(Dataset excerpts)
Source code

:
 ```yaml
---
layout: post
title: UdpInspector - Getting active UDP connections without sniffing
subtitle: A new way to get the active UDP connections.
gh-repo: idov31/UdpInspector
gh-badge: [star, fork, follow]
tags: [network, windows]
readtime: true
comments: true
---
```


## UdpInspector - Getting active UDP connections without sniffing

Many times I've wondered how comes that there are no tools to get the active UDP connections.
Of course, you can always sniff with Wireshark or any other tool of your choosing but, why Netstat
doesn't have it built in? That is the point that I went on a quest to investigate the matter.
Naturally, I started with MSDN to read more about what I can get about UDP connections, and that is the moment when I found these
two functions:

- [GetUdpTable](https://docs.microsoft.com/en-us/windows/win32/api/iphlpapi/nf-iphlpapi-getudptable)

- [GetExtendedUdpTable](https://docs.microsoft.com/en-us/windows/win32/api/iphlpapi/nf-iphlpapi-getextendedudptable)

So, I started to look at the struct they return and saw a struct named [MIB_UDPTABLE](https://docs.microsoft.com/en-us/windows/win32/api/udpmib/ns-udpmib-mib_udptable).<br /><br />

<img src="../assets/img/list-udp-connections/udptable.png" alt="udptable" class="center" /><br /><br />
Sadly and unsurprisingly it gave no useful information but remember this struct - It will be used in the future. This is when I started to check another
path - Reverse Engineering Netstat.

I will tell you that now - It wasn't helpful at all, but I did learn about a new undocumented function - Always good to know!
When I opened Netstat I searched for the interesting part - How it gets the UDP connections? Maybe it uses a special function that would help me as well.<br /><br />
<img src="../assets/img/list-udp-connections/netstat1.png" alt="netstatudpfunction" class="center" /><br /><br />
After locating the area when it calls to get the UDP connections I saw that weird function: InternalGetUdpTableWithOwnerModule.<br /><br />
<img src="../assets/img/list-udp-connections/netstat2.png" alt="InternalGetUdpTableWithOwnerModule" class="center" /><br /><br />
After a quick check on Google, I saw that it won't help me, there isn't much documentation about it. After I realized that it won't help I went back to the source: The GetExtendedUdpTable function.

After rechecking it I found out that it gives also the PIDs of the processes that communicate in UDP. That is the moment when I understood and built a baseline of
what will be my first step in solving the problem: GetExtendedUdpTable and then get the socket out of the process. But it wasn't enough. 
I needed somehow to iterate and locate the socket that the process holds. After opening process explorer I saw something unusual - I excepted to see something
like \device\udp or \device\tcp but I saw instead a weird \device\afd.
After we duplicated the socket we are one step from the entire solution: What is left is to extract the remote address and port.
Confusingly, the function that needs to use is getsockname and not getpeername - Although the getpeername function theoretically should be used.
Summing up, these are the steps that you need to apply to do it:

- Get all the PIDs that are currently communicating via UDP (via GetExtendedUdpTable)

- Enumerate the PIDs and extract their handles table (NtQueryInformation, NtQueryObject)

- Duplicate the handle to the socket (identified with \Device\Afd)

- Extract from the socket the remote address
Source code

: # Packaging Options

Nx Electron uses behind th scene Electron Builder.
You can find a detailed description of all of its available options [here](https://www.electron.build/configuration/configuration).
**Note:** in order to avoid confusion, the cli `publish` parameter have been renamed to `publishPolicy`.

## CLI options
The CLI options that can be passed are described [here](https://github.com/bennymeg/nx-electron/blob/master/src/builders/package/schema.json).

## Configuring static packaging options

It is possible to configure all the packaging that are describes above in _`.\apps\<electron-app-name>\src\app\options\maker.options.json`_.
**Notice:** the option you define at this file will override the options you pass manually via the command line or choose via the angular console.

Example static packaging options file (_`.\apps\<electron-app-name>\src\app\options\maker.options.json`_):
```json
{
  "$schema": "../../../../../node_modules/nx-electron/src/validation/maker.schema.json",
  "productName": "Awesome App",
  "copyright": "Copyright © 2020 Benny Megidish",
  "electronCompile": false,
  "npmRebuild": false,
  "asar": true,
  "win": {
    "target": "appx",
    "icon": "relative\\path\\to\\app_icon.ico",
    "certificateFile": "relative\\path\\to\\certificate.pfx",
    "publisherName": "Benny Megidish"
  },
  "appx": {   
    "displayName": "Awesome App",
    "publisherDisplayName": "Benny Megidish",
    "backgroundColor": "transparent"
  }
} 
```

### What you need to do
Which of the lines above carry the string "these"? Pick them out and copy them.

### Solution for this problem
Naturally, I started with MSDN to read more about what I can get about UDP connections, and that is the moment when I found these
Summing up, these are the steps that you need to apply to do it:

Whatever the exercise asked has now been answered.